復帰登板で見事に初完投
ロッテのドラフト1位ルーキー・佐々木千隼が復活の3勝目を挙げた。
9月13日の日本ハム戦。約2カ月ぶりとなる一軍マウンドに上がった佐々木は、初回と3回に一死三塁とするなど序盤からピンチを招く。しかし、粘りのピッチングで後続を断ち得点を許さない。
8回には四球も絡んで一死満塁。それでも動じることなく丁寧にコーナーを突き、松本剛を見逃し三振。二死から大田泰示を投ゴロに仕留め、この日最大のピンチを切り抜けた。初完封を目指した9回には一死から横尾俊建に豪快なソロアーチを浴びたものの、プロ初完投で自身の復帰登板に華を添えた。
大きな期待を背負った新人投手のひとりだっただけに、苦悩もあっただろう。プロ初登板は4月6日の日本ハム戦。5回1失点で早速初勝利を挙げるも、その後は序盤から打ち込まれるケースが目立ち4連敗。5月25日のソフトバンク戦で2勝目をマークしたが、それも打線の大量援護に助けられてのものだった。2勝目の後は5試合続けて勝ち星を挙げられず、7敗目を喫した7月5日の楽天戦後に登録抹消となった。

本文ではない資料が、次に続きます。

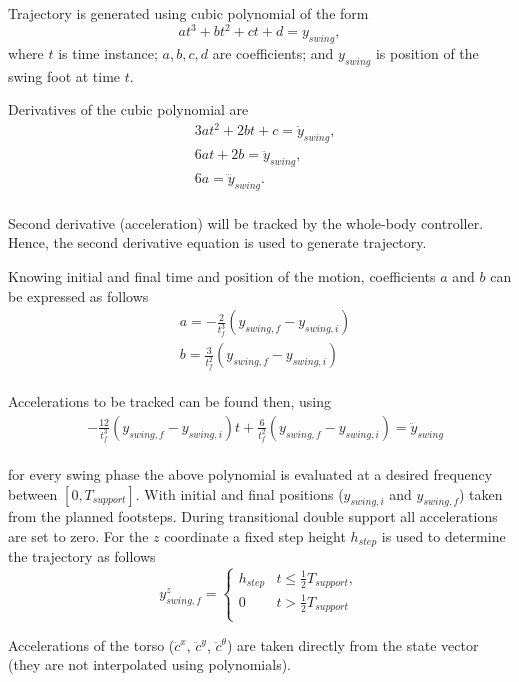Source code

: \documentclass[a4paper]{article}
\begin{document}
Trajectory is generated using cubic polynomial of the form
\begin{equation}
    at^3 + bt^2 + ct + d = y_{swing},
\end{equation}
where $t$ is time instance; $a,b,c,d$ are coefficients; and $y_{swing}$ is position of the swing
foot at time $t$.

\noindent Derivatives of the cubic polynomial are
\begin{equation}
\begin{split}
    & 3at^2 + 2bt + c = \dot{y}_{swing},\\
    & 6at + 2b = \ddot{y}_{swing},\\
    & 6a = \dddot{y}_{swing}.\\
\end{split}
\end{equation}

\noindent Second derivative (acceleration) will be tracked by the whole-body controller. Hence, the second derivative equation is used to generate 
trajectory.

\noindent Knowing initial and final time and position of the motion, coefficients $a$ and $b$ can be expressed as follows
\begin{equation}
\begin{split}
    & a = -\frac{2}{t^{3}_f}(y_{swing,f} - y_{swing,i})\\
    & b = \frac{3}{t^{2}_f}(y_{swing,f} - y_{swing,i})\\
\end{split}
\end{equation}

\noindent Accelerations to be tracked can be found then, using
\begin{equation}
\begin{split}
    & -\frac{12}{t^{3}_f}(y_{swing,f} - y_{swing,i})t + \frac{6}{t^{2}_f}(y_{swing,f} - y_{swing,i}) = \ddot{y}_{swing}\\
\end{split}
\end{equation}

\noindent for every swing phase the above polynomial is evaluated at a desired frequency between $[0, T_{support}]$. With initial and final
positions ($y_{swing, i}$ and $y_{swing, f}$) taken from the planned footsteps. 
During transitional double support all accelerations are set to zero. For the $z$ coordinate a fixed
step height $h_{step}$ is used to determine the trajectory as follows
\begin{equation}
    y_{swing,f}^z = 
    \left\{
        \begin{array}{ll}
            h_{step}    & t \le \frac{1}{2}T_{support}, \\
            0           & t > \frac{1}{2}T_{support}\\
        \end{array}
    \right.
\end{equation}

\noindent Accelerations of the torso ($\ddot{c}^x$, $\ddot{c}^y$, $\ddot{c}^\theta$) are taken directly from the state vector
(they are not interpolated using polynomials).
\end{document}
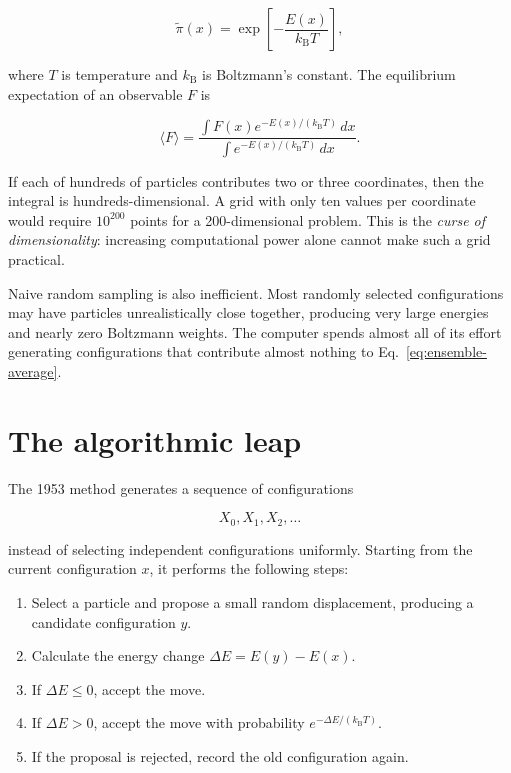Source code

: \documentclass[11pt]{article}
\begin{document}
\begin{equation}
  \widetilde{\pi}(x)=\exp\!\left[-\frac{E(x)}{k_{\mathrm B}T}\right],
\end{equation}

where $T$ is temperature and $k_{\mathrm B}$ is Boltzmann's constant. The
equilibrium expectation of an observable $F$ is

\begin{equation}
 \langle F\rangle =
 \frac{\displaystyle\int F(x)e^{-E(x)/(k_{\mathrm B}T)}\,dx}
      {\displaystyle\int e^{-E(x)/(k_{\mathrm B}T)}\,dx}.
 \label{eq:ensemble-average}
\end{equation}

If each of hundreds of particles contributes two or three coordinates, then
the integral is hundreds-dimensional. A grid with only ten values per coordinate
would require $10^{200}$ points for a 200-dimensional problem. This is the
\emph{curse of dimensionality}: increasing computational power alone cannot make
such a grid practical.

Naive random sampling is also inefficient. Most randomly selected configurations
may have particles unrealistically close together, producing very large energies
and nearly zero Boltzmann weights. The computer spends almost all of its effort
generating configurations that contribute almost nothing to
Eq.~\eqref{eq:ensemble-average}.

\section{The algorithmic leap}

The 1953 method generates a sequence of configurations

\[
 X_0,X_1,X_2,\ldots
\]

instead of selecting independent configurations uniformly. Starting from the
current configuration $x$, it performs the following steps:

\begin{enumerate}
  \item Select a particle and propose a small random displacement, producing a
        candidate configuration $y$.
  \item Calculate the energy change $\Delta E=E(y)-E(x)$.
  \item If $\Delta E\leq 0$, accept the move.
  \item If $\Delta E>0$, accept the move with probability
        $e^{-\Delta E/(k_{\mathrm B}T)}$.
  \item If the proposal is rejected, record the old configuration again.
\end{enumerate}
\end{document}
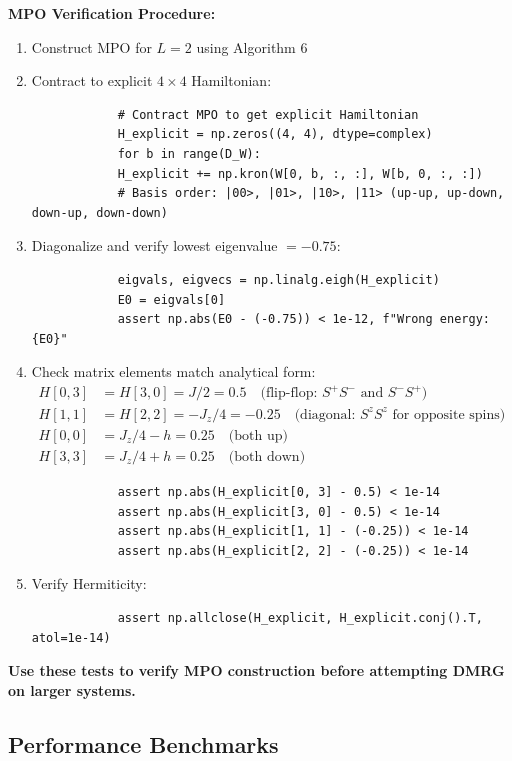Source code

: \documentclass[aps,prb,onecolumn,scriptaddress]{revtex4-2}
\begin{document}
		\textbf{MPO Verification Procedure:}
		\begin{enumerate}
		\item Construct MPO for $L=2$ using Algorithm 6
		\item Contract to explicit $4 \times 4$ Hamiltonian:
		\begin{verbatim}
			# Contract MPO to get explicit Hamiltonian
			H_explicit = np.zeros((4, 4), dtype=complex)
			for b in range(D_W):
			H_explicit += np.kron(W[0, b, :, :], W[b, 0, :, :])
			# Basis order: |00>, |01>, |10>, |11> (up-up, up-down, down-up, down-down)
		\end{verbatim}
		
		\item Diagonalize and verify lowest eigenvalue $= -0.75$:
		\begin{verbatim}
			eigvals, eigvecs = np.linalg.eigh(H_explicit)
			E0 = eigvals[0]
			assert np.abs(E0 - (-0.75)) < 1e-12, f"Wrong energy: {E0}"
		\end{verbatim}
		
		\item Check matrix elements match analytical form:
		\begin{align}
			H[0,3] &= H[3,0] = J/2 = 0.5 \quad \text{(flip-flop: $S^+S^-$ and $S^-S^+$)} \\
			H[1,1] &= H[2,2] = -J_z/4 = -0.25 \quad \text{(diagonal: $S^z S^z$ for opposite spins)} \\
			H[0,0] &= J_z/4 - h = 0.25 \quad \text{(both up)} \\
			H[3,3] &= J_z/4 + h = 0.25 \quad \text{(both down)}
		\end{align}
		
		\begin{verbatim}
			assert np.abs(H_explicit[0, 3] - 0.5) < 1e-14
			assert np.abs(H_explicit[3, 0] - 0.5) < 1e-14
			assert np.abs(H_explicit[1, 1] - (-0.25)) < 1e-14
			assert np.abs(H_explicit[2, 2] - (-0.25)) < 1e-14
		\end{verbatim}
		
		\item Verify Hermiticity:
		\begin{verbatim}
			assert np.allclose(H_explicit, H_explicit.conj().T, atol=1e-14)
		\end{verbatim}
		\end{enumerate}
		
		\textbf{Use these tests to verify MPO construction before attempting DMRG on larger systems.}
		
		\subsection{Performance Benchmarks}
		
\end{document}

さらに、二軍降格直後に自身も初めての経験という広背筋痛を発症。精神的にも肉体的にも苦しんだはずだ。ファームではチームの先輩たちの助言もあり体を治すことに専念しつつ、「たっぷり時間があった」と、思うようにいかなかった自身の投球を見つめ直した。
その後、ようやく二軍でマウンドに上がったのは8月18日の西武戦。2番手として1回無失点に抑えた。続いて8月24日のDeNA戦では先発して2本塁打を浴びるなど3回2失点だったが、その後は一軍復帰に向けて徐々に調子を上げていく。8月31日の楽天戦で5回無失点、9月7日の巨人戦で4回無失点と結果を残し、ついに一軍へと帰ってきた。
求められる先発陣の軸としての働き
「佐々木はハズレだったか」という一部野球ファンの評価や、ロッテファンの寄せる大きな期待により、少なからずプレッシャーを感じるマウンドだったはずだ。その復帰登板での一発回答。二軍降格前に指摘された制球難も改善し、この日与えた四球は疲れの出てきた8回の2四球のみであった。
今季のロッテは先発陣がことごとく苦しんだ。西野勇士の先発転向は失敗に終わり、涌井秀章、石川歩ら主力が力を発揮できない。先発陣で貯金ができているのはドラフト2位ルーキー・酒居知史ただひとりという寂しい状況だ。
加えて涌井のFA権行使も噂されており、チームとして先発陣の整備は急務。若い佐々木に焦りは禁物だが、先発陣の軸としての働きが求められてくるだろう。
9月21日の西武戦では、一軍復帰2戦目のマウンドに上がる。相手の先発は球界を代表する左腕に成長した菊池雄星。リーグ最多得点を誇る強力打線を相手に佐々木がどんな投球を見せるか。来季のロッテを占う意味でも見逃せない。